Building something from scratch is a completely different muscle. With YongAI, there are no existing processes to optimize because nothing exists yet. Every framework, every offering, every potential client relationship has to be created from zero. This shift from "fixing what's broken" to "building what doesn't exist" requires a different kind of thinking.
In consulting, the hardest question is usually "How do we fix this?" When you're building something new, it's "What should I build?" — and that question has infinite possible answers.
Why Consultants Are Well-Positioned for This
The more I explore the AI space, the more I realize that consulting provides excellent preparation — but not for the reasons you might expect.
We're Used to Ambiguous Problems
Consultants thrive in unclear situations.
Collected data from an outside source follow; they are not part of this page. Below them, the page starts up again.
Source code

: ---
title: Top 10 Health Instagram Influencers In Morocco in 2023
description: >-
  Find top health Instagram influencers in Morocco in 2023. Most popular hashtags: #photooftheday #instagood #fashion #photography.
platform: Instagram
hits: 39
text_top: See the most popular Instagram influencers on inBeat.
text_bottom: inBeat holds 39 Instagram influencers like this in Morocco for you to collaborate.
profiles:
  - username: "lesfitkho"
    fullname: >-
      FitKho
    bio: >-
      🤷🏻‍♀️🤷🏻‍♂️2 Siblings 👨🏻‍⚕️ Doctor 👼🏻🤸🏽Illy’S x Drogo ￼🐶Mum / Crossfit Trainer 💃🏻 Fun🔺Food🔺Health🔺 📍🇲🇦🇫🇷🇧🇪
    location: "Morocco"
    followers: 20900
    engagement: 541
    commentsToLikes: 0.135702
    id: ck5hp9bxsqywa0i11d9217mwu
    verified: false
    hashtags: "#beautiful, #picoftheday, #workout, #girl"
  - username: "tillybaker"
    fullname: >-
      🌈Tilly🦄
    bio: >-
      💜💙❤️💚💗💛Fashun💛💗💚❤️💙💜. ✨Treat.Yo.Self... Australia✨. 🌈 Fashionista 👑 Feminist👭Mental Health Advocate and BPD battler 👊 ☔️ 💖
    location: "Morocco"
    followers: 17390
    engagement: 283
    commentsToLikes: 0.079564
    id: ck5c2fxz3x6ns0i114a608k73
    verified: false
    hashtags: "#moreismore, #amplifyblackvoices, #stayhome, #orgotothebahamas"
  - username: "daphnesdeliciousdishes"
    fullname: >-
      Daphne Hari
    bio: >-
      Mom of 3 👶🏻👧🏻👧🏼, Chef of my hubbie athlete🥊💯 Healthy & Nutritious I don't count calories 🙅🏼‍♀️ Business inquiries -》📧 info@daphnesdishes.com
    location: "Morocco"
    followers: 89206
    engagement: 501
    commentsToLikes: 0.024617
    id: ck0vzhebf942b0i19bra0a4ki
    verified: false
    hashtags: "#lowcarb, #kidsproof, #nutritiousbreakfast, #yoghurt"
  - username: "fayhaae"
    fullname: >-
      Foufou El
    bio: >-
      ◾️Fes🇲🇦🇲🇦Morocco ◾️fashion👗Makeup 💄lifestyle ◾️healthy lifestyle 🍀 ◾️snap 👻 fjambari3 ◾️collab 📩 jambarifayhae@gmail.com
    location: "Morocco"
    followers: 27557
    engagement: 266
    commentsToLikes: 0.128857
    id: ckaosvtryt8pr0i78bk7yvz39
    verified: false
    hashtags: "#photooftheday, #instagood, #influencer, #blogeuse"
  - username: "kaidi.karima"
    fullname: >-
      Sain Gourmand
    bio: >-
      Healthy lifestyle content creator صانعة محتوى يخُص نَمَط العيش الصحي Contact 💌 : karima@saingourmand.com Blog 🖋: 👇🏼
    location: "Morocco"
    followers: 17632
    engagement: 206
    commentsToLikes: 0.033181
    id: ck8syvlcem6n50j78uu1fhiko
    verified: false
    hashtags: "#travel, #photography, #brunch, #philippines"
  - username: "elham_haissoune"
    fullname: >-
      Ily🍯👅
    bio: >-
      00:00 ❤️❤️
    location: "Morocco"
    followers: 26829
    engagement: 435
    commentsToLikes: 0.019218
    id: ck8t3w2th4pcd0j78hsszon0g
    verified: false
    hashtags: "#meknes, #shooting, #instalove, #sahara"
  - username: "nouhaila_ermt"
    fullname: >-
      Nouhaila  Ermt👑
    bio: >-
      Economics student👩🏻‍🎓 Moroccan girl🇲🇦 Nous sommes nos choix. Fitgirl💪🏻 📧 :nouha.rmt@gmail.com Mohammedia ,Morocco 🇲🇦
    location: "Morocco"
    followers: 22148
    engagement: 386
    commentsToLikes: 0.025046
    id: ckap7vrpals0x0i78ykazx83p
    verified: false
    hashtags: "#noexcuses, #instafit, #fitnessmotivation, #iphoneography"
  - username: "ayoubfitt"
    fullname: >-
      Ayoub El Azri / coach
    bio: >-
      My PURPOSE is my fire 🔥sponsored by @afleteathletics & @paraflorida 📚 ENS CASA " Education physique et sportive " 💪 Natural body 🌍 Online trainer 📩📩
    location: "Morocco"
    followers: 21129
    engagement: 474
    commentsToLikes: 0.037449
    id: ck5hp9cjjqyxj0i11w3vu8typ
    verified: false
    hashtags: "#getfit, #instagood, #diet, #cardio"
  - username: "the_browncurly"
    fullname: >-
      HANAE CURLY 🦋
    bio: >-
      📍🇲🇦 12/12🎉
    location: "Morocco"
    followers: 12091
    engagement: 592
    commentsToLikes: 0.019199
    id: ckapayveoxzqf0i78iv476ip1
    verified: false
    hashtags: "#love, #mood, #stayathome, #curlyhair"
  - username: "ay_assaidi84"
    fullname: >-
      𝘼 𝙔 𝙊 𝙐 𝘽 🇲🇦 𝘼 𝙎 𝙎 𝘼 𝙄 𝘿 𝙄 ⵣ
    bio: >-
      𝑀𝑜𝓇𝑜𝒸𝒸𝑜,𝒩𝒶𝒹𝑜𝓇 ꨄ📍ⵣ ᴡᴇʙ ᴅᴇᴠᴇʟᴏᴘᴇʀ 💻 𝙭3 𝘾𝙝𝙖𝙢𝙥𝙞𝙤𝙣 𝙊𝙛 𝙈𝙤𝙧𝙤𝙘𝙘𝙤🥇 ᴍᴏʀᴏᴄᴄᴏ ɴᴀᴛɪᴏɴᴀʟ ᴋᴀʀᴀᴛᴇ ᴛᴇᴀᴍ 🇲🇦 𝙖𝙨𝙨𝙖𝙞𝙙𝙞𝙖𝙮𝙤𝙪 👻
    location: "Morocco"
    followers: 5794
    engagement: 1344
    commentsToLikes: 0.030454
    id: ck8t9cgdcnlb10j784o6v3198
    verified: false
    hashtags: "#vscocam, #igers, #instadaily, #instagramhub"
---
Clients rarely come to us saying "Here's exactly what's wrong and exactly how to fix it." They say things like "Our sales are down, our employees seem unhappy, and we're losing market share." We're trained to work backwards from vague problems to specific, actionable solutions.
This skill translates directly to the AI space, where organizations know they "need AI" but have no idea where to start. When someone says "We think we need AI but we're not sure what kind," I don't panic — I grab my trusty framework and start asking clarifying questions. That's just Tuesday for a consultant.
We Know How to Build Trust Quickly
Consultants are professional outsiders. We walk into organizations where we know nobody, understand little about the industry specifics, and somehow need to gain enough trust that executives will listen to our recommendations on massive changes.
This ability to build credibility quickly is incredibly relevant when talking to organizations about AI. There's a lot of hype and a lot of skepticism. Being able to position yourself as someone who understands both the technology and the business reality — that's a consulting superpower.
We're Comfortable Being Wrong (Then Adapting)
Good consultants know that initial hypotheses are usually wrong. You start with educated guesses, test them against reality, and pivot when the data says you're off track. This "strong opinions, weakly held" mindset is essential when exploring new territory.
My original thinking for YongAI focused heavily on building custom AI solutions. But the more conversations I had, the more I realized most organizations don't need custom models — they need help integrating existing AI tools into their workflows and building the organizational capability to use them. That realization reshaped my entire approach.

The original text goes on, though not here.